After, there was quickstepping my way westward through SoHo to the hair appointment with Norman, as if I don’t have to be done with this thesis in two weeks. I told him at the end, in a mumbly way, “Um, so I don’t know how to tell you that I’m moving to London.” And his face lit up and he said, “Oh, how exciting! I’m ready any time, when do we leave?” He suggested later that I try a Toni&Guy, and—barring a flight back to the corner of Spring and Sixth Avenue—I suppose I will, but the story I didn’t tell him was that in the fall of 1997 I was in London and all hepped up on living in Europe, and I checked into a Toni&Guy for a stylin’ London haircut, whereupon the tubby, cheery fellow wielding the scissors revealed he was from Batu Pahat or something. I suppose I’d been amused, at the time, at the kaki nang experience, but I think I also somehow felt a niggling sensation of having been cheated of a trendo London sitch.
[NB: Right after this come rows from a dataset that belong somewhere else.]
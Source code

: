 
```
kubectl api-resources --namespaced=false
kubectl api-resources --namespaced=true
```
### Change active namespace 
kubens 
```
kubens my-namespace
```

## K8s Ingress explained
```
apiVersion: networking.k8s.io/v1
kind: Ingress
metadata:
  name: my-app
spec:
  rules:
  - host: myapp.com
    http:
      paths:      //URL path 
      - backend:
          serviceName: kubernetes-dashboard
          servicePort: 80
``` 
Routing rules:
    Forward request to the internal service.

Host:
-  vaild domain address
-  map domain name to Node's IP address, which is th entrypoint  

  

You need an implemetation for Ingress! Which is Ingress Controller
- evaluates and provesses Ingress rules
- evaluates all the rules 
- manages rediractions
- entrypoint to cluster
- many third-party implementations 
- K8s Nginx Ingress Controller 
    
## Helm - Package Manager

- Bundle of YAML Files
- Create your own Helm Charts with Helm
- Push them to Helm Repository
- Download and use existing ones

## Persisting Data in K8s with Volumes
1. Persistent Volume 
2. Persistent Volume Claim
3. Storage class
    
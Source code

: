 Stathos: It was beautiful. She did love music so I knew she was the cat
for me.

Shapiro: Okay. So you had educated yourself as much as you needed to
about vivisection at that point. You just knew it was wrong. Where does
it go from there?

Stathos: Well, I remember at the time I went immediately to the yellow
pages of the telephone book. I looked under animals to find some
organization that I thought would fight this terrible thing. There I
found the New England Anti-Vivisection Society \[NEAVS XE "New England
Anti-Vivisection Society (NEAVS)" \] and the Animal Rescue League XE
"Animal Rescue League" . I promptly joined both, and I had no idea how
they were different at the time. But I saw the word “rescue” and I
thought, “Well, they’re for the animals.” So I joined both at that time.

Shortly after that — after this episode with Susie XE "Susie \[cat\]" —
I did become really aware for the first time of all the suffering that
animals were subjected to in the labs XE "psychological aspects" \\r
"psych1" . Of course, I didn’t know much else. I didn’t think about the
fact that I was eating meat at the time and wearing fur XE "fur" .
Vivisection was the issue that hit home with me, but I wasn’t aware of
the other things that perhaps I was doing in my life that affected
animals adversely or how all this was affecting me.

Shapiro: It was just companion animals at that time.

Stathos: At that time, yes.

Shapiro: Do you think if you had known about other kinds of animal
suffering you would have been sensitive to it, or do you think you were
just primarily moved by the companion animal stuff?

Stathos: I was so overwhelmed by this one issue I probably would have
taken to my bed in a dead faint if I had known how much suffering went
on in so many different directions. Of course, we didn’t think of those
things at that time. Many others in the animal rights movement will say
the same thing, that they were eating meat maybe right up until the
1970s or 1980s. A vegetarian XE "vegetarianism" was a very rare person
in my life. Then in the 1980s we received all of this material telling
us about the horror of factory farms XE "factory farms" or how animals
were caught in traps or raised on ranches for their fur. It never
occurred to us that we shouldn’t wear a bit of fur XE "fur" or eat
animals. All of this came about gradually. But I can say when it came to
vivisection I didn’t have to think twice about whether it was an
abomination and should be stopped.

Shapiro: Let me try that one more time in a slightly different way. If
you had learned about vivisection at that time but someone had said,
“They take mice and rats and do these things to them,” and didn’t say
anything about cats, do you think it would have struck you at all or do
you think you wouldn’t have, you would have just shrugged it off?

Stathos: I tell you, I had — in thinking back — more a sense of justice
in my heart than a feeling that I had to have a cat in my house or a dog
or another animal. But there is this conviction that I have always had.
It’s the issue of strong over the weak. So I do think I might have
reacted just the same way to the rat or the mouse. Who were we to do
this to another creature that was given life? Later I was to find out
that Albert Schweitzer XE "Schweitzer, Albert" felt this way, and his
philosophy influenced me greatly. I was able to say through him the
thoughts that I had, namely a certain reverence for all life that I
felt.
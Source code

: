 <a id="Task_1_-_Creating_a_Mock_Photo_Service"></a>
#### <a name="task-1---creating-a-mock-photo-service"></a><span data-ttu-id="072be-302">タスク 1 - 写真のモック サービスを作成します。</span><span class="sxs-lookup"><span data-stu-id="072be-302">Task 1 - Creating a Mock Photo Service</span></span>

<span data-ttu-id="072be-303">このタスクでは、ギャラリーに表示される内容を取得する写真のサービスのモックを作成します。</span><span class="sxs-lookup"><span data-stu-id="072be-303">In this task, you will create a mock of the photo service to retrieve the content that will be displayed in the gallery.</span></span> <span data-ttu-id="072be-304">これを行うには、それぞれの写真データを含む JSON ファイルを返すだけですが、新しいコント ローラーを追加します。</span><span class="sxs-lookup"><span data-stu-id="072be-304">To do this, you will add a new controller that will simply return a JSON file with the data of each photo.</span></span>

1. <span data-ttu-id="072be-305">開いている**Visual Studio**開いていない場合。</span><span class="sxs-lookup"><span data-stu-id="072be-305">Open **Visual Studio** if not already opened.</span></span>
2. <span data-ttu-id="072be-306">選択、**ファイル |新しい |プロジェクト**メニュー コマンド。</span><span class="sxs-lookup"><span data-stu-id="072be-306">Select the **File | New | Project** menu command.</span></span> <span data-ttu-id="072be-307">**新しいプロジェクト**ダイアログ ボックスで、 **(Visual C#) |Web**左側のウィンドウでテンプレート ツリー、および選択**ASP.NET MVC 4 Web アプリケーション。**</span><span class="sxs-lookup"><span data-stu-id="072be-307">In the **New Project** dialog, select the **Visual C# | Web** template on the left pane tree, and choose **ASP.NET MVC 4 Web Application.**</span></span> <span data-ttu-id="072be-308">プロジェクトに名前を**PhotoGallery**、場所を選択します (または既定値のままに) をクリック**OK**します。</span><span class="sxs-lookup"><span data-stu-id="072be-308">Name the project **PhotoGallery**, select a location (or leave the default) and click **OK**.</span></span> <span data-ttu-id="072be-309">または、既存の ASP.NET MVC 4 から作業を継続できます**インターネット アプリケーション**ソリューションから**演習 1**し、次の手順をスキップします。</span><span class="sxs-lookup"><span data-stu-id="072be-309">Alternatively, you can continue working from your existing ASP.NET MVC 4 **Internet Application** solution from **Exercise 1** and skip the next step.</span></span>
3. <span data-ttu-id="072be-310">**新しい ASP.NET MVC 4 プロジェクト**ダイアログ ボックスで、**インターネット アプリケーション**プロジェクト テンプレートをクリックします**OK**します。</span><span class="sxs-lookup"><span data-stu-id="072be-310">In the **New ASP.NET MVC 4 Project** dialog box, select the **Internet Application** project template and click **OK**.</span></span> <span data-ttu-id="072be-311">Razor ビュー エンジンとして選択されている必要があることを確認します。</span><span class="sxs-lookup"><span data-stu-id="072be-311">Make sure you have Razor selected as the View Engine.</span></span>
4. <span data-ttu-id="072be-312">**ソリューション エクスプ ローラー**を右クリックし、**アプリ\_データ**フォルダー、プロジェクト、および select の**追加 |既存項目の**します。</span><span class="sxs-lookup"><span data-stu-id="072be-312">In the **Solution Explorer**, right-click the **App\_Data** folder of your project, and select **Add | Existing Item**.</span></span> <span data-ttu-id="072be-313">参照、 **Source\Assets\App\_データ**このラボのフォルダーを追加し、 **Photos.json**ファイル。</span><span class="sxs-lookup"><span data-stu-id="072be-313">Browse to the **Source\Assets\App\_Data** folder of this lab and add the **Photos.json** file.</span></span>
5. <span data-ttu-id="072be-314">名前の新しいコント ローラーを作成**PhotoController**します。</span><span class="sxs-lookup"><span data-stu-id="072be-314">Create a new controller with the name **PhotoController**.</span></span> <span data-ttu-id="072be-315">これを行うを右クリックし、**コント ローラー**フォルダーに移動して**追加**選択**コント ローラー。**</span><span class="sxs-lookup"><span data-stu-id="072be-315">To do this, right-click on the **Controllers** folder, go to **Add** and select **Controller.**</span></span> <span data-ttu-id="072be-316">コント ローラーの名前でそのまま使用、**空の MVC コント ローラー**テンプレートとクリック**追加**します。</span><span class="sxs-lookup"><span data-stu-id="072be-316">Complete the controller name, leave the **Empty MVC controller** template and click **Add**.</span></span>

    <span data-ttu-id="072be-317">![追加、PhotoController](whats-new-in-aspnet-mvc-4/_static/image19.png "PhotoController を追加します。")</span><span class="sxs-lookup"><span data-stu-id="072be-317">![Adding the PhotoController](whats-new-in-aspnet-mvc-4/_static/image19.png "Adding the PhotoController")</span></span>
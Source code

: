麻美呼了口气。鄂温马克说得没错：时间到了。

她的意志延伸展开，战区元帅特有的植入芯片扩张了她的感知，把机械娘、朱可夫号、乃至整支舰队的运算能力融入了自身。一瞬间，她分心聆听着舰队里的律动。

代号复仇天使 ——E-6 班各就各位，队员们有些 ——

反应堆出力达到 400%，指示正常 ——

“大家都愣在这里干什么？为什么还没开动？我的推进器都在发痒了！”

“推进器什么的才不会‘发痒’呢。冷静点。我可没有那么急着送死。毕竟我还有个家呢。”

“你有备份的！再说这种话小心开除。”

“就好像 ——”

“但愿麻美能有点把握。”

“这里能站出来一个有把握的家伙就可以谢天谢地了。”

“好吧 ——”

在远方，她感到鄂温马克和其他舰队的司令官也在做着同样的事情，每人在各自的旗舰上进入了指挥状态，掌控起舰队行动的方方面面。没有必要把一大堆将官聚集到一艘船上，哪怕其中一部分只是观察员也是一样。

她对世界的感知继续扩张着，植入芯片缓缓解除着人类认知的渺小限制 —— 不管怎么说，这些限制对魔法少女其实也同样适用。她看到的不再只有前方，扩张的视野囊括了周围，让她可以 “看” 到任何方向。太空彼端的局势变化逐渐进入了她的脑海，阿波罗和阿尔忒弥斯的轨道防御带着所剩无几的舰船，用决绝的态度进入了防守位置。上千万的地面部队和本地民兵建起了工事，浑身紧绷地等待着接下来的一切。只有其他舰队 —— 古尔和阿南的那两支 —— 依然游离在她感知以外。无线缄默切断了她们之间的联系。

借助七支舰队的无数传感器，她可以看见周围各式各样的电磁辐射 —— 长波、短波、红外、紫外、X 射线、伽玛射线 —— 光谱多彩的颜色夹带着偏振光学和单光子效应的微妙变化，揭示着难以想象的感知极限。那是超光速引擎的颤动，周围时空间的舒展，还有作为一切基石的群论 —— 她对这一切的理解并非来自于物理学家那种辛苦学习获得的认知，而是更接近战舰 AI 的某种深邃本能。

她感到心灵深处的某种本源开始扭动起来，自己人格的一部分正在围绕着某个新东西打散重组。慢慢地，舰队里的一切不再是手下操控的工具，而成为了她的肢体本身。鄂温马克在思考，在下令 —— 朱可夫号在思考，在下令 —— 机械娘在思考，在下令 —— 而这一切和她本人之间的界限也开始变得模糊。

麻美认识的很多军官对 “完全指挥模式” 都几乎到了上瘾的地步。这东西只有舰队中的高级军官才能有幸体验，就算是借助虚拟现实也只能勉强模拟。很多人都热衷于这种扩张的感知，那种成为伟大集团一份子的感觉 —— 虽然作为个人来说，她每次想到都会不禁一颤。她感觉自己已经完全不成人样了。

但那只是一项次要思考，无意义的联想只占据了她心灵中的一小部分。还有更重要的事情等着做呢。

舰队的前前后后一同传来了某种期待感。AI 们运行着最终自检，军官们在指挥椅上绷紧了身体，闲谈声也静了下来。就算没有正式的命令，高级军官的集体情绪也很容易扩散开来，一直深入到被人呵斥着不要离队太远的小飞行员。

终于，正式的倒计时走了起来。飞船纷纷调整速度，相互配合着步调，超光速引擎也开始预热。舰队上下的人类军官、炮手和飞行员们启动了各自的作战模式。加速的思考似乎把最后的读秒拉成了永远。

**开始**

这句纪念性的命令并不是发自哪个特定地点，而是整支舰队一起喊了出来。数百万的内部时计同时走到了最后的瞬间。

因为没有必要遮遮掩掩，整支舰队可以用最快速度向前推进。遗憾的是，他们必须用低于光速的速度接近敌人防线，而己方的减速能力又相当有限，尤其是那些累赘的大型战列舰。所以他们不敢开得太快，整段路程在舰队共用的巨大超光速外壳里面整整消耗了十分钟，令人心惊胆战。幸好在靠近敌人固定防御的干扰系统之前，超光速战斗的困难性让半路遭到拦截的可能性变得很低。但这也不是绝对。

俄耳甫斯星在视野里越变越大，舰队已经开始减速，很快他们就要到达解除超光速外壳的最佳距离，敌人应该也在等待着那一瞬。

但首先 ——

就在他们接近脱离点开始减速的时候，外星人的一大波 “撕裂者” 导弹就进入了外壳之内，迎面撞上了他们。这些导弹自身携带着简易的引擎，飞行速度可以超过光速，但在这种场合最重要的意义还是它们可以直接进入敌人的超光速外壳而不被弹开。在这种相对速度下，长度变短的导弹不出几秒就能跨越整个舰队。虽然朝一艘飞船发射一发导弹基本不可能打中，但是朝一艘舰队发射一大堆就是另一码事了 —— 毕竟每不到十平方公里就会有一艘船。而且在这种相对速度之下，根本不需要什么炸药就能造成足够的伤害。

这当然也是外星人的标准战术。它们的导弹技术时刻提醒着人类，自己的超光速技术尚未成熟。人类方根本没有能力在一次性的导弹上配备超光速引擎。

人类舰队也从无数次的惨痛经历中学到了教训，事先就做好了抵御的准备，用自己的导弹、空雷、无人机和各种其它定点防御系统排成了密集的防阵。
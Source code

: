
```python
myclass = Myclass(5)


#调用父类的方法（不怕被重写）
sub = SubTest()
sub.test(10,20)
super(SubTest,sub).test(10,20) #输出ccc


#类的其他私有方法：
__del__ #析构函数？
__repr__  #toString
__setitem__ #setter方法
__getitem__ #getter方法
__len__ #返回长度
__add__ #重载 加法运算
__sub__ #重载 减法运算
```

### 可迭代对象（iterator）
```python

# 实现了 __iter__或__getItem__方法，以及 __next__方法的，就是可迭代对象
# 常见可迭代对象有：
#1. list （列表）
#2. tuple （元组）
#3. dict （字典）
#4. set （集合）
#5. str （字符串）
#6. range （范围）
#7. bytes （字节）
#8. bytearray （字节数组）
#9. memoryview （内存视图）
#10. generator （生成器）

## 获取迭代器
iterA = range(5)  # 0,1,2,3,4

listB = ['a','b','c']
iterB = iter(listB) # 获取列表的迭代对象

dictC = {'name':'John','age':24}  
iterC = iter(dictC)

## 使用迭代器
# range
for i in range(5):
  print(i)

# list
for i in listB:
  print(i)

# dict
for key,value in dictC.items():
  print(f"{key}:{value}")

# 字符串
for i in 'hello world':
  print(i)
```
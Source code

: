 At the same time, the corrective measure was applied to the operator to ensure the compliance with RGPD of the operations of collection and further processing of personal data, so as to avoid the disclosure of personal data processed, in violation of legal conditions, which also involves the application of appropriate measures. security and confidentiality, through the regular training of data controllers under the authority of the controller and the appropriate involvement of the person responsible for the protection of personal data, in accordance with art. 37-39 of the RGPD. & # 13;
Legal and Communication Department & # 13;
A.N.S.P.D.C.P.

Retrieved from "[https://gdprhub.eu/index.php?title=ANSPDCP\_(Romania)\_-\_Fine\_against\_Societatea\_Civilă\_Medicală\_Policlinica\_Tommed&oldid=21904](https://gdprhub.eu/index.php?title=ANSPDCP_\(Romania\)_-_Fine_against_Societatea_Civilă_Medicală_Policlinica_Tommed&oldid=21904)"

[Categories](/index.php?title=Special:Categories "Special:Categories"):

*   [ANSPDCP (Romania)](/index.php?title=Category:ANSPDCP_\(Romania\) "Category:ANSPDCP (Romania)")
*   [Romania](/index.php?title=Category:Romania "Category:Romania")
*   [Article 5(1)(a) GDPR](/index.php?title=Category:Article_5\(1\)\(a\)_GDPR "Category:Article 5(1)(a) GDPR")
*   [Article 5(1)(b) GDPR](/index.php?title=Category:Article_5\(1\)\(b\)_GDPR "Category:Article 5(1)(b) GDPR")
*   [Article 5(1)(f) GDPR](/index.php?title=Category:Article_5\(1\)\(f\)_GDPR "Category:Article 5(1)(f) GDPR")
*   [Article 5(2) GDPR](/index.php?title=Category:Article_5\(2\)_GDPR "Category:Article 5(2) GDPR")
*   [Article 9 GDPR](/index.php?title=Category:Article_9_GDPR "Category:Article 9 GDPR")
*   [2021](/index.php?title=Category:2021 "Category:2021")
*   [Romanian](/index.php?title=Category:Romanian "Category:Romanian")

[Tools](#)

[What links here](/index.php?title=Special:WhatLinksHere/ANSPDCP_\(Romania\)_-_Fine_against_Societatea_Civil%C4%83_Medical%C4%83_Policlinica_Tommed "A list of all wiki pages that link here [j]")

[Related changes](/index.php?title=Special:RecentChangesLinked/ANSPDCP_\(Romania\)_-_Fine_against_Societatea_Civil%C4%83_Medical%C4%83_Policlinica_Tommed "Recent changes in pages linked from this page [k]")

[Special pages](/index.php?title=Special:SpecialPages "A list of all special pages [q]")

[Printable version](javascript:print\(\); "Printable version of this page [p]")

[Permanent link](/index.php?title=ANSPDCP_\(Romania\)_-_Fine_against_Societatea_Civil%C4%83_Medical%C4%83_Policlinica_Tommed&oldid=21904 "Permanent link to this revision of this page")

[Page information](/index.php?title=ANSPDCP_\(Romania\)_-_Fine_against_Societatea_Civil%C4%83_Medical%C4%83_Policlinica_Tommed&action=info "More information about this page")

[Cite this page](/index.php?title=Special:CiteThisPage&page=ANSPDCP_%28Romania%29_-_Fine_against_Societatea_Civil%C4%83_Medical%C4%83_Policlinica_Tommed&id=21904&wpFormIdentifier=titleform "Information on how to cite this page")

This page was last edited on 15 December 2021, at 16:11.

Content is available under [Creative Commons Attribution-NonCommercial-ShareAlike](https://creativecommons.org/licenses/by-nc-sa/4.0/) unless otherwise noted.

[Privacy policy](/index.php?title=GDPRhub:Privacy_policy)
Today, however, I was robbed of nothing, and even got to take an excursion to (this goes out to you, Saffron, because of thanks for making me think about it) Gourmet Garage for a bag of Irish raisin scones to go with the bitter orange jam Maud gave me the other day. Of course this is code for: I came out with a hunk of Comté, a round of smoked Gouda, a tub of ricotta, and several slices of bresaola and prosciutto. And a bag of Irish raisin scones.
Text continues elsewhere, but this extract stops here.